Problem to solve >> Your task is to copy every line below that contains the word "Input".

Available data >>

........

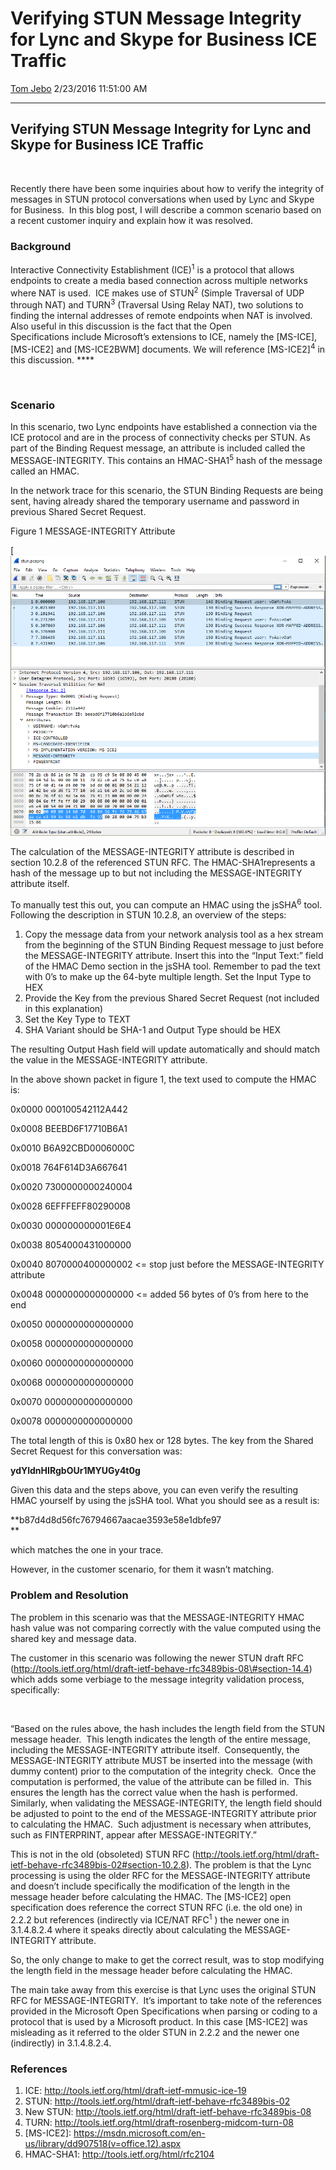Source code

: <div id="page">

# Verifying STUN Message Integrity for Lync and Skype for Business ICE Traffic

[Tom Jebo](https://social.msdn.microsoft.com/profile/Tom%20Jebo)
2/23/2016 11:51:00
AM

-----

<div id="content">

## Verifying STUN Message Integrity for Lync and Skype for Business ICE Traffic

 

Recently there have been some inquiries about how to verify the
integrity of messages in STUN protocol conversations when used by Lync
and Skype for Business.  In this blog post, I will describe a common
scenario based on a recent customer inquiry and explain how it was
resolved.

### Background

Interactive Connectivity Establishment (ICE)<sup>1</sup> is a protocol
that allows endpoints to create a media based connection across multiple
networks where NAT is used.  ICE makes use of STUN<sup>2</sup> (Simple
Traversal of UDP through NAT) and TURN<sup>3</sup> (Traversal Using
Relay NAT), two solutions to finding the internal addresses of remote
endpoints when NAT is involved. Also useful in this discussion is the
fact that the Open  
Specifications include Microsoft’s extensions to ICE, namely the
\[MS-ICE\], \[MS-ICE2\] and \[MS-ICE2BWM\] documents. We will reference
\[MS-ICE2\]<sup>4</sup> in this discussion. ****

 

### Scenario

In this scenario, two Lync endpoints have established a connection via
the ICE protocol and are in the process of connectivity checks per STUN.
As part of the Binding Request message, an attribute is included called
the MESSAGE-INTEGRITY. This contains an HMAC-SHA1<sup>5</sup> hash of
the message called an HMAC.

In the network trace for this scenario, the STUN Binding Requests are
being sent, having already shared the temporary username and password in
previous Shared Secret Request.

Figure 1 MESSAGE-INTEGRITY
Attribute

[![](images/7827.message-integrityattribute.png)

The calculation of the MESSAGE-INTEGRITY attribute is described in
section 10.2.8 of the referenced STUN RFC. The HMAC-SHA1represents a
hash of the message up to but not including the MESSAGE-INTEGRITY
attribute itself.

To manually test this out, you can compute an HMAC using the
jsSHA<sup>6</sup> tool. Following the description in STUN 10.2.8, an
overview of the steps:

1.  Copy the message data from your network analysis tool as a hex
    stream from the beginning of the STUN Binding Request message to
    just before the MESSAGE-INTEGRITY attribute. Insert this into the
    “Input Text:” field of the HMAC Demo section in the jsSHA tool.
    Remember to pad the text with 0’s to make up the 64-byte multiple
    length. Set the Input Type to HEX
2.  Provide the Key from the previous Shared Secret Request (not
    included in this explanation)
3.  Set the Key Type to TEXT
4.  SHA Variant should be SHA-1 and Output Type should be HEX

The resulting Output Hash field will update automatically and should
match the value in the MESSAGE-INTEGRITY attribute.

In the above shown packet in figure 1, the text used to compute the HMAC
is:

0x0000 000100542112A442

0x0008 BEEBD6F17710B6A1

0x0010 B6A92CBD0006000C

0x0018 764F614D3A667641

0x0020 7300000000240004

0x0028 6EFFFEFF80290008

0x0030 000000000001E6E4

0x0038 8054000431000000

0x0040 8070000400000002 \<= stop just before the MESSAGE-INTEGRITY
attribute

0x0048 0000000000000000 \<= added 56 bytes of 0’s from here to the end

0x0050 0000000000000000

0x0058 0000000000000000

0x0060 0000000000000000

0x0068 0000000000000000

0x0070 0000000000000000

0x0078 0000000000000000

The total length of this is 0x80 hex or 128 bytes. The key from the
Shared Secret Request for this conversation was:

**ydYldnHIRgbOUr1MYUGy4t0g**

Given this data and the steps above, you can even verify the resulting
HMAC yourself by using the jsSHA tool. What you should see as a result
is: 

**b87d4d8d56fc76794667aacae3593e58e1dbfe97  
**

which matches the one in your trace.

However, in the customer scenario, for them it wasn’t matching.

### Problem and Resolution

The problem in this scenario was that the MESSAGE-INTEGRITY HMAC hash
value was not comparing correctly with the value computed using the
shared key and message data.

The customer in this scenario was following the newer STUN draft RFC
(http://tools.ietf.org/html/draft-ietf-behave-rfc3489bis-08\#section-14.4)
which adds some verbiage to the message integrity validation process,
specifically:

 

“Based on the rules above, the hash includes the length field from the
STUN message header.  This length indicates the length of the
entire message, including the MESSAGE-INTEGRITY attribute itself. 
Consequently, the MESSAGE-INTEGRITY attribute MUST be inserted into the
message (with dummy content) prior to the computation of the integrity
check.  Once the computation is performed, the value of the attribute
can be filled in.  This ensures the length has the correct value when
the hash is performed.  Similarly, when validating the
MESSAGE-INTEGRITY, the length field should be adjusted to point to the
end of the MESSAGE-INTEGRITY attribute prior to calculating the HMAC. 
Such adjustment is necessary when attributes, such as FINTERPRINT,
appear after MESSAGE-INTEGRITY.”

This is not in the old (obsoleted) STUN RFC
(<http://tools.ietf.org/html/draft-ietf-behave-rfc3489bis-02#section-10.2.8>).
The problem is that the Lync processing is using the older RFC for the
MESSAGE-INTEGRITY attribute and doesn’t include specifically the
modification of the length in the message header before calculating the
HMAC. The \[MS-ICE2\] open specification does reference the correct STUN
RFC (i.e. the old one) in 2.2.2 but references (indirectly via ICE/NAT
RFC<sup>1</sup> ) the newer one in 3.1.4.8.2.4 where it speaks directly
about calculating the MESSAGE-INTEGRITY attribute.  

So, the only change to make to get the correct result, was to stop
modifying the length field in the message header before calculating the
HMAC.

The main take away from this exercise is that Lync uses the original
STUN RFC for MESSAGE-INTEGRITY.  It’s important to take note of the
references provided in the Microsoft Open Specifications when parsing or
coding to a protocol that is used by a Microsoft product. In this case
\[MS-ICE2\] was misleading as it referred to the older STUN in 2.2.2 and
the newer one (indirectly) in 3.1.4.8.2.4.

### References

1.  ICE: <http://tools.ietf.org/html/draft-ietf-mmusic-ice-19>
2.  STUN: <http://tools.ietf.org/html/draft-ietf-behave-rfc3489bis-02>
3.  New STUN:
    <http://tools.ietf.org/html/draft-ietf-behave-rfc3489bis-08>
4.  TURN: <http://tools.ietf.org/html/draft-rosenberg-midcom-turn-08>
5.  \[MS-ICE2\]:
    <https://msdn.microsoft.com/en-us/library/dd907518(v=office.12).aspx>
6.  HMAC-SHA1: <http://tools.ietf.org/html/rfc2104>

 

 

</div>

</div>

........

Answer to the problem >>
    “Input Text:” field of the HMAC Demo section in the jsSHA tool.
    length. Set the Input Type to HEX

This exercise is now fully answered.